_WHAT IS NEEDED_
The count of lines below that include the string "begin" is the whole answer.

········

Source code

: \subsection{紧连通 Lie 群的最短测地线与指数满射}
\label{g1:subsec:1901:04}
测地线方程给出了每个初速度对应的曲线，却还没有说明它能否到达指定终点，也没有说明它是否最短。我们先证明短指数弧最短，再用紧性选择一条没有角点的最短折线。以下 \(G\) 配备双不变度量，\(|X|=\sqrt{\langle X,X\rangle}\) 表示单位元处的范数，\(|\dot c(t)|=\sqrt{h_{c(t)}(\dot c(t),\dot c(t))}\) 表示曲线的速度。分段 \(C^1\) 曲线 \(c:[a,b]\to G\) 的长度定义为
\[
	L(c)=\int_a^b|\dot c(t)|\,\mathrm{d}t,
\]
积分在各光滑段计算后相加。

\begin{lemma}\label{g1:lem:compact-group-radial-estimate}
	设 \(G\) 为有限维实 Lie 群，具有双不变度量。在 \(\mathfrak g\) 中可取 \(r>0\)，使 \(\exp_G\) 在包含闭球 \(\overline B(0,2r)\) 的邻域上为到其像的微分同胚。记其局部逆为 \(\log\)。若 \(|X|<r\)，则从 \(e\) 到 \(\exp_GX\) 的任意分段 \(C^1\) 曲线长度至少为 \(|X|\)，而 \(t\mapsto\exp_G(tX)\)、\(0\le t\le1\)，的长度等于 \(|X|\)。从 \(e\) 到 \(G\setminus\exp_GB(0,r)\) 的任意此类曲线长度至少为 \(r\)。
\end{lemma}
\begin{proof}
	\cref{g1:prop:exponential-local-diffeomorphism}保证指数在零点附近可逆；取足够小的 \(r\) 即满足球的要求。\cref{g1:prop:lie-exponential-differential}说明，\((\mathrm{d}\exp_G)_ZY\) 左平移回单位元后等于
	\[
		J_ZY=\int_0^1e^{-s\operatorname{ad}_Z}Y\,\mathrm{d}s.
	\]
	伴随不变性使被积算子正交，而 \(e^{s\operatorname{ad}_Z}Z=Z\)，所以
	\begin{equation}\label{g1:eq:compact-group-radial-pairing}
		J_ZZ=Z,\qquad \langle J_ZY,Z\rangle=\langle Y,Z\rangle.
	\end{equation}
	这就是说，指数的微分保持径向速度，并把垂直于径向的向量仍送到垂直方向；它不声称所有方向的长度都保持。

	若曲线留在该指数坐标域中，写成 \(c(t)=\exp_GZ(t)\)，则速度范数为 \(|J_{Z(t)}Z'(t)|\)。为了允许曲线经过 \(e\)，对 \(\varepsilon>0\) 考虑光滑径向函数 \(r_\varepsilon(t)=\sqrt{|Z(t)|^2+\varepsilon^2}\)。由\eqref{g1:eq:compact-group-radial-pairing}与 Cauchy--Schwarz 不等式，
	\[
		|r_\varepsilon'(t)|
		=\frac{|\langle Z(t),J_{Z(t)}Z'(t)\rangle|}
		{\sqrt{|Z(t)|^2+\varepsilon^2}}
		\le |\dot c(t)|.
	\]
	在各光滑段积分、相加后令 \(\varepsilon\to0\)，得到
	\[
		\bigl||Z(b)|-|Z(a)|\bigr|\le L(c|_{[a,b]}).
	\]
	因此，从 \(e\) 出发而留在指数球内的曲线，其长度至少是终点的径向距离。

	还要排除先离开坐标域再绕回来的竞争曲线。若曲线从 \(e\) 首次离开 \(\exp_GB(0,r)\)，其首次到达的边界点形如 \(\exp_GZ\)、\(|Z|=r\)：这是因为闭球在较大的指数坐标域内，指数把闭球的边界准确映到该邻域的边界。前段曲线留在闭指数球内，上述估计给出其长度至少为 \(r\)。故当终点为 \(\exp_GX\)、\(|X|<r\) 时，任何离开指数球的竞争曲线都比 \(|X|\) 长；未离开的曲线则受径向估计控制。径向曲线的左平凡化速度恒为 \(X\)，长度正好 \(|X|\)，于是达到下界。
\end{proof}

········

_ANSWER TO THE PROBLEM_
3